Work to complete: Using the lines below, work out the count of those that hold "cómputo". Give the number only.

# # #

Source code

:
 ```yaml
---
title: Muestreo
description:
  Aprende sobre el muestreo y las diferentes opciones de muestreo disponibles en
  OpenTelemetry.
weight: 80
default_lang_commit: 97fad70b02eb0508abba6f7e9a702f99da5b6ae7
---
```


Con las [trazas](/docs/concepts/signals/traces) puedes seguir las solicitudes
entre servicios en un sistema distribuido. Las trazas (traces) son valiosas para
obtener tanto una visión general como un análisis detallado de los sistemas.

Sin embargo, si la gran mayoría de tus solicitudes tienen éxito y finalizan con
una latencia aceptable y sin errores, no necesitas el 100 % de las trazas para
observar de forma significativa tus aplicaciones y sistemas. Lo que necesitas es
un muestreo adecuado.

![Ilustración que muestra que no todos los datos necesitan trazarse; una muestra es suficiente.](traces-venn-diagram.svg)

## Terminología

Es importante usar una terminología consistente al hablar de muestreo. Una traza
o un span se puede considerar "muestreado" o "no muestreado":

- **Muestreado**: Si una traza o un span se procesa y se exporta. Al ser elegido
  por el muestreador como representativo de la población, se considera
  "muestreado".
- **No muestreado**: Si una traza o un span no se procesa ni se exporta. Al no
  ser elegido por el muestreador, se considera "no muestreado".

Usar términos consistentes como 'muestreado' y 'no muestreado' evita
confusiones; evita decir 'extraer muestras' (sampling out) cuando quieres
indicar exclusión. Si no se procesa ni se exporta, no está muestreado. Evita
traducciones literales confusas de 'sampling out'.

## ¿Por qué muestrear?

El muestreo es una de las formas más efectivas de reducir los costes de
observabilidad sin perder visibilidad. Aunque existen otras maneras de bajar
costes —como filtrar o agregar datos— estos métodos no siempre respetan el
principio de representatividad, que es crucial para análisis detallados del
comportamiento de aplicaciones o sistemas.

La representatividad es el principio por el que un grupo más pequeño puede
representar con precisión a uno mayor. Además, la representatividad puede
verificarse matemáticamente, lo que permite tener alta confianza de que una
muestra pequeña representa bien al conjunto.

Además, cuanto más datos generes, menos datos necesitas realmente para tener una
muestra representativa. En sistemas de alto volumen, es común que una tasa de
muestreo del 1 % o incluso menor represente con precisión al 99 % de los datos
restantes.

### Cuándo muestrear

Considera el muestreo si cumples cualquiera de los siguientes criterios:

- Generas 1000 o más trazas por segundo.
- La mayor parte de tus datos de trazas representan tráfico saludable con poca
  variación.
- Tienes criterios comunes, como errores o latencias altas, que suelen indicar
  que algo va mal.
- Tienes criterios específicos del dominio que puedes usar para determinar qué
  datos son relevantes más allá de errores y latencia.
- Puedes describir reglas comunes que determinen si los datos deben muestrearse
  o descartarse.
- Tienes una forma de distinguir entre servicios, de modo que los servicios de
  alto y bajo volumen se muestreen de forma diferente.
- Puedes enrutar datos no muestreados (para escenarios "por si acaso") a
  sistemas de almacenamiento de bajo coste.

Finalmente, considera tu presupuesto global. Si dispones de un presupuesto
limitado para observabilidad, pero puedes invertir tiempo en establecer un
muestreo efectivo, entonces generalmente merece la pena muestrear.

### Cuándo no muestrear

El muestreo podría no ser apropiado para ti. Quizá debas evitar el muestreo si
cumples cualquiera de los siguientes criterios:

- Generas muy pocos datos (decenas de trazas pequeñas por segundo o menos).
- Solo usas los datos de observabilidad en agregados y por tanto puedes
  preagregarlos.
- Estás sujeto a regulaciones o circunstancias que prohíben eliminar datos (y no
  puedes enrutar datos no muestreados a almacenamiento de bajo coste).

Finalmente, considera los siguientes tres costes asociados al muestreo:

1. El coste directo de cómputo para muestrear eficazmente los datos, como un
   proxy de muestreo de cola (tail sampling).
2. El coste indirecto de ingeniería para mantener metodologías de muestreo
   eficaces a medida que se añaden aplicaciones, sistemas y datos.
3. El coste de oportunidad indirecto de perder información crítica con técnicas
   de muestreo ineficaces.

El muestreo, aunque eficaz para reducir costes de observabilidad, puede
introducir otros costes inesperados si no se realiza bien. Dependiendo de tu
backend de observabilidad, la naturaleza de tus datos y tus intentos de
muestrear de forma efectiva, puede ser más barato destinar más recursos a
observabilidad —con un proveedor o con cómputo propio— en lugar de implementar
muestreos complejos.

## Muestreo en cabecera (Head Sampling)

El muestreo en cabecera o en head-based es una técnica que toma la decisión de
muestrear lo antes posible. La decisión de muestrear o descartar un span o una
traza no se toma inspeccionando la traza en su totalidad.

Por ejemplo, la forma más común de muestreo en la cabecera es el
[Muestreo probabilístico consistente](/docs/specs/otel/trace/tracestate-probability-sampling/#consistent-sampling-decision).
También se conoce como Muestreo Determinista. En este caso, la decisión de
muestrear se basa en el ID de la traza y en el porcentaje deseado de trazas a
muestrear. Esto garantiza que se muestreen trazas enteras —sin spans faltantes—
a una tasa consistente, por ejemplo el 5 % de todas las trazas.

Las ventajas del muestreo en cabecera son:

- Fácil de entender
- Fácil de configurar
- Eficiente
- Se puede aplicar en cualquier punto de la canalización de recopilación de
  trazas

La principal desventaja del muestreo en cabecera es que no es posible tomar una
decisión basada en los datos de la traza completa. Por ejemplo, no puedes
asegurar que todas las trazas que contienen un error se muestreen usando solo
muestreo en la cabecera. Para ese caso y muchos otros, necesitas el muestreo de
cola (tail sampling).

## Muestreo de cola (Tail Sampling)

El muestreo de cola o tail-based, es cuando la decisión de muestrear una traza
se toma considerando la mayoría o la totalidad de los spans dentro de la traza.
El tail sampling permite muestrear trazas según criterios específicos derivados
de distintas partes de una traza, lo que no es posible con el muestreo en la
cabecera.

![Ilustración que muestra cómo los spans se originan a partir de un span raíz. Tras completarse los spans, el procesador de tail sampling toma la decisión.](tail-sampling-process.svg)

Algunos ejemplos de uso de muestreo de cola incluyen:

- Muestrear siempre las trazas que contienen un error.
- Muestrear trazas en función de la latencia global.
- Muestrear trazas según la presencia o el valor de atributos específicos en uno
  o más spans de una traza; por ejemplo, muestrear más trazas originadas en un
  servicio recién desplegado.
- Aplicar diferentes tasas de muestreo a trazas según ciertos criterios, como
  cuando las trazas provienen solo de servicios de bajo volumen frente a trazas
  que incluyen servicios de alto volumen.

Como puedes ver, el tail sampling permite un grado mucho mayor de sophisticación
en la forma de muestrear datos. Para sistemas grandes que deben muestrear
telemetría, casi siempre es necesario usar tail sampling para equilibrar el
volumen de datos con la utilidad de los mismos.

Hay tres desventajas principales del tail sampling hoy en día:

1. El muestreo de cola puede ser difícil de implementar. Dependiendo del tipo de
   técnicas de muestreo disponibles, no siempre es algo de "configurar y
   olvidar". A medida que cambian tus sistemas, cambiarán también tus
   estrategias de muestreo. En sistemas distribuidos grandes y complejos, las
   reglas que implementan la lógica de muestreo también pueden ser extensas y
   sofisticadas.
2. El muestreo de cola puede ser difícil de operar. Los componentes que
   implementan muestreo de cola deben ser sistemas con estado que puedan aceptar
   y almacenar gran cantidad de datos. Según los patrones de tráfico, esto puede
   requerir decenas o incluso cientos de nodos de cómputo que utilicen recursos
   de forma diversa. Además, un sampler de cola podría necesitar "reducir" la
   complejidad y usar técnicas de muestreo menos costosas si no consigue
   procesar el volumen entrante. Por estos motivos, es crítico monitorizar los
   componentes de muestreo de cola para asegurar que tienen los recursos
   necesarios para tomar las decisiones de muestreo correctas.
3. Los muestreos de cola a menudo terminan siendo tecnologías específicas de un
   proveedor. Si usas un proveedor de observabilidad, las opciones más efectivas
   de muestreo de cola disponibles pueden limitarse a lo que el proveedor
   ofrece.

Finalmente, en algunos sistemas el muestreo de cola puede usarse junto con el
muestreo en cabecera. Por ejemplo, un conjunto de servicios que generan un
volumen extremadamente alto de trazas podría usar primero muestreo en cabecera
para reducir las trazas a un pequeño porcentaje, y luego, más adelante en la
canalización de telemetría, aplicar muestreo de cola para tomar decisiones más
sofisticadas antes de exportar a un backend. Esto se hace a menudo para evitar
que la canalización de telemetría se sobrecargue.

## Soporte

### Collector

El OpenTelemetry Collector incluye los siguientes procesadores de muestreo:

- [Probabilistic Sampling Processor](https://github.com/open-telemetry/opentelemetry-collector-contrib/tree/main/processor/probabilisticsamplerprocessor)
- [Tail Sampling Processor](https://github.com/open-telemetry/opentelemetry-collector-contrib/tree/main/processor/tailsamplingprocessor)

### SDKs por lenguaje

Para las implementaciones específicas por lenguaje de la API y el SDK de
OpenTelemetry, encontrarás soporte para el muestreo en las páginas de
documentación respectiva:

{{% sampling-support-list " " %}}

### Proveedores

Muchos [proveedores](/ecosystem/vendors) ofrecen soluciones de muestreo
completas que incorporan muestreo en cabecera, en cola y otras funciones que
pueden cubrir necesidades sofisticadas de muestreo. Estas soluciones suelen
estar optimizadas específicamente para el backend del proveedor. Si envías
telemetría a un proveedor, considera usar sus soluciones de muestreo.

# # #

Answer space: 3